蛋白质组学在肿瘤生物标志物发现中的作用

探讨蛋白质组学在肿瘤生物标志物的发现，特别是癌症药物开发中所用生物标志物的发现和分析中不断演化的作用。

癌症药物开发所用生物标志物发现中的蛋白质组学

尽管基因组学已经用于生物标志物的发现很长一段时间 ，但是所发现基因功能的解释，需要在功能网络的背景下，借助蛋白质组学的力量进行¹。

蛋白质组学生物标志物可以提供蛋白质动态特性的关键信息，包括功能、转译后修饰、与其他生物分子的相互作用以及对环境因素的反应1。随着质谱（MS）与其他先进分析技术的发展，蛋白质组学工作流可以以生物标志物发现所需高精确度与高分辨率，对大型数据集进行分析。

蛋白分离技术

蛋白分离和分析的可靠和经验证方法，是发现蛋白生物标志物的关键。
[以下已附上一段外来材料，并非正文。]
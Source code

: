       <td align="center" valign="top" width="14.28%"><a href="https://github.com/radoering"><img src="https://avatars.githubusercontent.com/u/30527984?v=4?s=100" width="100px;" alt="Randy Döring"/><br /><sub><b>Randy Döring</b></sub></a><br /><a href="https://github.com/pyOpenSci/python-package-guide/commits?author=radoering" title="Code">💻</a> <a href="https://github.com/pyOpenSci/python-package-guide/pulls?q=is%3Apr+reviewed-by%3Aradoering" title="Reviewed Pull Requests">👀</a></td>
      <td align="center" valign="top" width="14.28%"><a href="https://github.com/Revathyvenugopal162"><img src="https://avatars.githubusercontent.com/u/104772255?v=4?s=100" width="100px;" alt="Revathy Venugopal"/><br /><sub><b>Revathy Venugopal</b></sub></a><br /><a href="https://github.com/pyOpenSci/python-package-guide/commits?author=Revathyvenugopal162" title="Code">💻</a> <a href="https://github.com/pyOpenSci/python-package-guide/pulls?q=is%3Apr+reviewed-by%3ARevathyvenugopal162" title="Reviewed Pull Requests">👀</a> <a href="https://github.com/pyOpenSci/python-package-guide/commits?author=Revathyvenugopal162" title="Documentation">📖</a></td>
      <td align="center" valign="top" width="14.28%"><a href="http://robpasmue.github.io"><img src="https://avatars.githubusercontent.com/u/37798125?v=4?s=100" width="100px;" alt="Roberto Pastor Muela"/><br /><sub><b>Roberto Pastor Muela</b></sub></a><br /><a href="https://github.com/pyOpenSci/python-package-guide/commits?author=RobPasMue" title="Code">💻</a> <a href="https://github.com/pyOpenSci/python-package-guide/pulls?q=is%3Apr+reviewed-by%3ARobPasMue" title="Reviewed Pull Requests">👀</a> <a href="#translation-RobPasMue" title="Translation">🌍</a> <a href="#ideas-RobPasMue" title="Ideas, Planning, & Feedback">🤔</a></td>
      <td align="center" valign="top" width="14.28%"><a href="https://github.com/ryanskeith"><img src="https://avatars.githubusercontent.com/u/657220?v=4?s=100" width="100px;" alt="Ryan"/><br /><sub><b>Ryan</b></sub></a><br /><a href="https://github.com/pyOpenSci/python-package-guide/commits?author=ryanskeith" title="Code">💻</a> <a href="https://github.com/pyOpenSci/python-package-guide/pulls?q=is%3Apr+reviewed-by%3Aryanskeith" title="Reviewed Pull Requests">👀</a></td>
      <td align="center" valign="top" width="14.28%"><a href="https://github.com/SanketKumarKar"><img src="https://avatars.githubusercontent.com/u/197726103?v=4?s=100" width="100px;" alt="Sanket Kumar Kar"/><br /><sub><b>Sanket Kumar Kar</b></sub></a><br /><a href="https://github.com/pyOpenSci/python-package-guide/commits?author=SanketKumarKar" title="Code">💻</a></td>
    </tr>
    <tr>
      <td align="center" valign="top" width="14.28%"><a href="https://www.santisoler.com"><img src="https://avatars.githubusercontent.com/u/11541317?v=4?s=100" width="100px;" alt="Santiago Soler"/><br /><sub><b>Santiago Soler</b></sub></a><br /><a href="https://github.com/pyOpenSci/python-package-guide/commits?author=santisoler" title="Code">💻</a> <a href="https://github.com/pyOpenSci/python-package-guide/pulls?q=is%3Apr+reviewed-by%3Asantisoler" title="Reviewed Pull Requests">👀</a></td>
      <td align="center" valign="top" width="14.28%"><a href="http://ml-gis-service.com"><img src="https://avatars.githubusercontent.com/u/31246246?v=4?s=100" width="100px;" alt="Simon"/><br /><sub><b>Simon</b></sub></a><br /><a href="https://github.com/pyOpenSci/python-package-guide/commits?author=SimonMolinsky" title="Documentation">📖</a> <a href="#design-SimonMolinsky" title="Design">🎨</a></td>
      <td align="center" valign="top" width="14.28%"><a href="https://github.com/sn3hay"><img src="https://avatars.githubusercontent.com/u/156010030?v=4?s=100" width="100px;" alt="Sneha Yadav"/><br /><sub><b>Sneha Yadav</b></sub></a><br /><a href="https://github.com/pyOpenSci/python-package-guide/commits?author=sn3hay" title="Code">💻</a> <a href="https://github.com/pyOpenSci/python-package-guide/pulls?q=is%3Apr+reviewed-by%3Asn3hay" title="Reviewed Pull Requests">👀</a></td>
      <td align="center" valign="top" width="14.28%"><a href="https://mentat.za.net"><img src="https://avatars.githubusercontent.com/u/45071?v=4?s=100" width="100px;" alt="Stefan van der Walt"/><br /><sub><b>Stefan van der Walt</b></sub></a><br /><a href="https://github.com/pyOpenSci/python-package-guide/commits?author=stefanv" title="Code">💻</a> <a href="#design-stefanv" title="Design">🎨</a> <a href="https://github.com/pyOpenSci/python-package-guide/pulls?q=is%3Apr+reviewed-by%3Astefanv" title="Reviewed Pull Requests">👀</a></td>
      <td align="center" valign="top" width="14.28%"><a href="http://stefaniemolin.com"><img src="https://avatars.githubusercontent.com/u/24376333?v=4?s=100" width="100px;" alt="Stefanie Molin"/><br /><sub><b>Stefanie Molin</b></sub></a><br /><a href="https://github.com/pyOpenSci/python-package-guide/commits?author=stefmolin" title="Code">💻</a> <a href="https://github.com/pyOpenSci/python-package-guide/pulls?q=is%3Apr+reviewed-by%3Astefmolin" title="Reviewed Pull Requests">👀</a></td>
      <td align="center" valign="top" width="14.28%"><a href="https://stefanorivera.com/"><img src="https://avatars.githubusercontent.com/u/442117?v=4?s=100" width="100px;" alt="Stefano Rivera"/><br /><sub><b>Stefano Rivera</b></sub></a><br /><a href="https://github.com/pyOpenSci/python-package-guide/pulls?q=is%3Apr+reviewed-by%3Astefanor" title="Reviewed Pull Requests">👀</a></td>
复杂蛋白或肽样本分离的
三种常用技术包括

• 聚丙烯酰胺凝胶电泳（PAGE）或十二烷基硫酸钠聚丙烯酰胺凝胶电泳（SDS-PAGE）
• 2D凝胶电泳（2D-PAGE）
• 高效液相色谱法（HPLC）

下面将详细讨论这些技术。

SDS-PAGE

SDS-PAGE是基于大小分离蛋白的一种常用的一维方法。首先使用变性剂处理样本，以裂解二硫键，然后使用去污剂（SDS），使样本的蛋白上均匀带净负电荷。通过施加电流，去折叠和带负电荷的蛋白，在凝胶基质（亦即聚丙烯酰胺）上迁移，其中小的蛋白阻力小迁移更快。

在电泳后，使用染料（例如Coomassie绿、SYPROTM Ruby）使凝胶着色，观察分离的蛋白，然后进行电转膜，以便进行免疫印迹研究，或者切取凝胶，以便以MS等技术进行进一步分析。

2D-PAGE

然而，对于复杂蛋白混合物的深入分析，特别是生物标志物的发现和开发，一维分离常常不足。将等电聚焦（IEF）与SDS-PAGE技术联用，可以分别通过电荷与大小分离蛋白。这种二维方法被称为“2D-PAGE”，由于一次可以分析数千种蛋白，而长期成为蛋白质组学的主流技术²。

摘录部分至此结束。